In the final stretch. With just a few more good days, I should be able to finish Prove It:Prayer by the end of the week. I have about three more chapters to write, and I've already revised everything up to this point three times, inserted quotes, and so on, so those last three chapters should really be it. I'm excited. I'm ready to move on to my Loyola book on Jesus' parables, as well as the thrilling sequel to The Loyola Kids' Book of Saints.
Padre Pio, All the Time, Any Time. This piece is a must-read:

An Italian town dubbed the Roman Catholic Las Vegas has set up a television station devoted to Padre Pio, a monk credited with performing miracles who is expected to be canonised in the next few months.

Capuchin friars at San Giovanni Rotondo launched Tele Padre Pio at the weekend in the first phase of a plan to beam the monk's face around the world.



The town apparently draws about 7 million pilgrims a year, and hundreds of hotels have sprung up to house them. In addition:

A £1m bingo hall has opened near the crypt and some pilgrims are accused of seeking Padre Pio's intervention to guarantee the right numbers.


Science and religion: The Never-Ending Story. This article highlights a recent, 800-patient Mayo Clinic study on prayer and healing that appears to undercut the results from previous studies, which had indicated a positive connection between prayer and healing. The author also touches on Lourdes miracles and studies tracing meditative states to brain chemistry:

For example, another recent study found that by brain scanning the spiritual while they were meditating, it was possible neurologically to account for the religious sense of transcendence - oneness with nature or unity with God. The brain scanner showed that during meditation the part of the brain responsible for orientation of the body in physical space, the parietal lobe - near the top of the brain - went to sleep

What the author, and most people writing about this, don't understand, is that the Christian view is not that God's work occurs outside of human nature - it occurs within it, and uses it. Christianity is not angelism - it's a faith that is centered on the Incarnation, for pete's sake. So our answer to "discoveries" like those above should be, "So what? That's how God works."

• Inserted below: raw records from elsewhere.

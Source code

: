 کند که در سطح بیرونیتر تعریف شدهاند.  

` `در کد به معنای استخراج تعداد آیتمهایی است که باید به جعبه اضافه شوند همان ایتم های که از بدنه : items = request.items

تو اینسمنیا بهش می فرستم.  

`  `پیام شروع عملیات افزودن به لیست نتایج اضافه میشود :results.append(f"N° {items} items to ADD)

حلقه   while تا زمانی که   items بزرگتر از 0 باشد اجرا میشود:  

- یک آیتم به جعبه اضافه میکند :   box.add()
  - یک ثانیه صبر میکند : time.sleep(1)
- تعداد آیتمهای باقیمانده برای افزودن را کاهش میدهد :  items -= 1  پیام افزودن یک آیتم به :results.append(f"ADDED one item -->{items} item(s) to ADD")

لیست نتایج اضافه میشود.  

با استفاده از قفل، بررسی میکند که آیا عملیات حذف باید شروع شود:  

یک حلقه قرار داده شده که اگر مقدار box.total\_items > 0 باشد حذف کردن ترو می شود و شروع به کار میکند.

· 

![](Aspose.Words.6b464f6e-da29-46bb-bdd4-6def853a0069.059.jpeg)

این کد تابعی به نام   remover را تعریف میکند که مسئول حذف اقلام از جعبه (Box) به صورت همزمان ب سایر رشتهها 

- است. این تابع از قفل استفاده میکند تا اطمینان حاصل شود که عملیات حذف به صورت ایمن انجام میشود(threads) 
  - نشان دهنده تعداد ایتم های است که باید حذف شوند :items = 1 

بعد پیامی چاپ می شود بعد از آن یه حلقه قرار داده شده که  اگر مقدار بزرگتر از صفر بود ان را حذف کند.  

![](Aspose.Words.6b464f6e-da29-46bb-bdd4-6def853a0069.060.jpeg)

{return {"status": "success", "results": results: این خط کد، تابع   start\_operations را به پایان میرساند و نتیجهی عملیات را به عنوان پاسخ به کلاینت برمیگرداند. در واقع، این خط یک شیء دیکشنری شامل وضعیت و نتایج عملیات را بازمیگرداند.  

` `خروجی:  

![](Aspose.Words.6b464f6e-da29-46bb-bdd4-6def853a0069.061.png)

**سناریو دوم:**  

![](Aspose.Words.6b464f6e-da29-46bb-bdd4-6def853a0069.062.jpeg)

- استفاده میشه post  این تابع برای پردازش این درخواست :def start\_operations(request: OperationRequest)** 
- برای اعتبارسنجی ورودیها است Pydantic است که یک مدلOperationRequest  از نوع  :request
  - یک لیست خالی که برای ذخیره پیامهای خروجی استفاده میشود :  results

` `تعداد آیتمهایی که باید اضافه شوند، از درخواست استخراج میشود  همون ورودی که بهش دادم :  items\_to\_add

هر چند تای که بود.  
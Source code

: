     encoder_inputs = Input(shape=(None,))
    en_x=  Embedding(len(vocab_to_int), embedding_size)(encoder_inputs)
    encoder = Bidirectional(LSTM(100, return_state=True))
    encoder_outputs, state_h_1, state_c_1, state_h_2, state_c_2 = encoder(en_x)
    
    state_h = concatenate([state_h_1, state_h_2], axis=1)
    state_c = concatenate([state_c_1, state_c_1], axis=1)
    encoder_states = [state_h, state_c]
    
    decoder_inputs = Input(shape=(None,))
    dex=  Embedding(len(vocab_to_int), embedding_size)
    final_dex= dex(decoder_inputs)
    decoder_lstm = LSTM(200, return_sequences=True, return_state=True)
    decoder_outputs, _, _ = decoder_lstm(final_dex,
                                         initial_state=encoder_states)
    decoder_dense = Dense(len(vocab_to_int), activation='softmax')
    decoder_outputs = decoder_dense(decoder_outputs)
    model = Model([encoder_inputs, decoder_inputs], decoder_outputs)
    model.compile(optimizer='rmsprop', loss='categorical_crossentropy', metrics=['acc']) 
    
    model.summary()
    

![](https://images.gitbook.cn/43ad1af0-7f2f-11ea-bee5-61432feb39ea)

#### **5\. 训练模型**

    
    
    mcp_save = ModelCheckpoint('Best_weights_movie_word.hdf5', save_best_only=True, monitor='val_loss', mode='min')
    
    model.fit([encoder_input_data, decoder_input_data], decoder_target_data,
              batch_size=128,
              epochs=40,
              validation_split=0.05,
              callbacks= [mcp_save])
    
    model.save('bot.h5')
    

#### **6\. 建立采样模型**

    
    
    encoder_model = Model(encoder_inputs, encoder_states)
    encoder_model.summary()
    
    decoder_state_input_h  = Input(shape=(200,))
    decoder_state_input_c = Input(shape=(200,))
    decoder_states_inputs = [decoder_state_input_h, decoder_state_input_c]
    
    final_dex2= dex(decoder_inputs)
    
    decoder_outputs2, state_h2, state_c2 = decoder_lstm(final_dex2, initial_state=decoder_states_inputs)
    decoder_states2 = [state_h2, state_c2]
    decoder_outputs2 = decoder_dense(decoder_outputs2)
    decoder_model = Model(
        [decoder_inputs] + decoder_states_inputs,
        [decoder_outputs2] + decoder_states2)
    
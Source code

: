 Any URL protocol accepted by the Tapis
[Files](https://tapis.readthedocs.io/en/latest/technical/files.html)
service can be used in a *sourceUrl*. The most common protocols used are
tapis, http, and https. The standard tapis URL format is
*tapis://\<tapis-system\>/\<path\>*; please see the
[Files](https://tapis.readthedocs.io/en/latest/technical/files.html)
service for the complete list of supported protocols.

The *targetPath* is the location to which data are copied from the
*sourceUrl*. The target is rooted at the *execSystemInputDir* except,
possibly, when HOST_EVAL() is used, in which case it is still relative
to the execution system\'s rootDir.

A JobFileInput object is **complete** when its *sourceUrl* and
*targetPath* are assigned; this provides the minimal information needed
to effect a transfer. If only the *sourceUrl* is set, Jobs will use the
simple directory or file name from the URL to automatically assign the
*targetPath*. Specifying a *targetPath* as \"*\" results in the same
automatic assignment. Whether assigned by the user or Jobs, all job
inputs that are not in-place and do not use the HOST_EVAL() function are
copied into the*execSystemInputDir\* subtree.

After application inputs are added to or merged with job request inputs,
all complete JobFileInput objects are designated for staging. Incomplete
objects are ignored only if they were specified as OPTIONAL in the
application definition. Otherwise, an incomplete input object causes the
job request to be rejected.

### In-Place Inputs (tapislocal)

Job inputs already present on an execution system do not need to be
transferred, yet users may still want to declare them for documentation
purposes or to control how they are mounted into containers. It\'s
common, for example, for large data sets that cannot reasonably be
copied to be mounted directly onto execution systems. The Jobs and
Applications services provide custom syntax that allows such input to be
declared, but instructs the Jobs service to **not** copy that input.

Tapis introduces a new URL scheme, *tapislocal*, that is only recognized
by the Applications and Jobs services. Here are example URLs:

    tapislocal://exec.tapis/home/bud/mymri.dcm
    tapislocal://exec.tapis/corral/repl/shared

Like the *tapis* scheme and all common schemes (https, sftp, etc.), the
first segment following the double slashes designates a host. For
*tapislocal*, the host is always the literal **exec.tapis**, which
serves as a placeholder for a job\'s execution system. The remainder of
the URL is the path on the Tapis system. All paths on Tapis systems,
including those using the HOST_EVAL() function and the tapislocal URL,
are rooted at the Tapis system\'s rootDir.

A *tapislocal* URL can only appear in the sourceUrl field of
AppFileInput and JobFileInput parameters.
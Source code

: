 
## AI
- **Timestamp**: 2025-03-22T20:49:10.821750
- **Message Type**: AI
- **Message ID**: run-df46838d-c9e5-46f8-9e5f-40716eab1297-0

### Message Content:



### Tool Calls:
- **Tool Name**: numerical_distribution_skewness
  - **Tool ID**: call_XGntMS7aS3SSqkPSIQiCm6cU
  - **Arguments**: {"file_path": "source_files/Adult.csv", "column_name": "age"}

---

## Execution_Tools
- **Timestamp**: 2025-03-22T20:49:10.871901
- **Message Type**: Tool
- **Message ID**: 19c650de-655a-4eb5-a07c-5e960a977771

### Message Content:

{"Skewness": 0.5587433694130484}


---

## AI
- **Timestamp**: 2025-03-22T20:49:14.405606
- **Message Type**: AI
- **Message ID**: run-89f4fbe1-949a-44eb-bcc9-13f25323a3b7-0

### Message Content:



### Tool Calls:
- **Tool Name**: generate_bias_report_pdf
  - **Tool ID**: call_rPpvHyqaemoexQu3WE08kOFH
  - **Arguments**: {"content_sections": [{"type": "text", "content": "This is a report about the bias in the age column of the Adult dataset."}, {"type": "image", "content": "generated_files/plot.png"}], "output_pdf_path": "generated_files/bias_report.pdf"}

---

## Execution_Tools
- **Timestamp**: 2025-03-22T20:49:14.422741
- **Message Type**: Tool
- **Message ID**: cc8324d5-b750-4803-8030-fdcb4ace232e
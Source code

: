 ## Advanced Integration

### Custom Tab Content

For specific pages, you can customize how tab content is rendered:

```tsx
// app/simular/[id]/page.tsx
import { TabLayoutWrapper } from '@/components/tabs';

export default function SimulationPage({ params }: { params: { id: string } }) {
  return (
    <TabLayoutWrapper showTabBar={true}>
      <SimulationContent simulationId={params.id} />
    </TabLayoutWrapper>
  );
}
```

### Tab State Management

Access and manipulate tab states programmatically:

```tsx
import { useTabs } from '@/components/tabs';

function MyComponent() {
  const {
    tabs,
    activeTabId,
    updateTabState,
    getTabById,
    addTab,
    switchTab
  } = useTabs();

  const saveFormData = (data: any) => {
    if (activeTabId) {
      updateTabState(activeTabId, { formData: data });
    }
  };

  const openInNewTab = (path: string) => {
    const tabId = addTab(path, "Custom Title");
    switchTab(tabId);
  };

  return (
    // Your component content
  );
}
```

Planners in D.C. failed to notice that the date they'd selected for a high-profile marathon also happens to be Palm Sunday.

.At Asbury United Methodist Church, located at K and 11 streets, worshipers will accommodate the runners, said the Rev. Eugene Matthews. "We have worship at 8 and 11 a.m. I'm hoping we can come to some accommodation. I'm not too happy that a marathon dictates how we worship."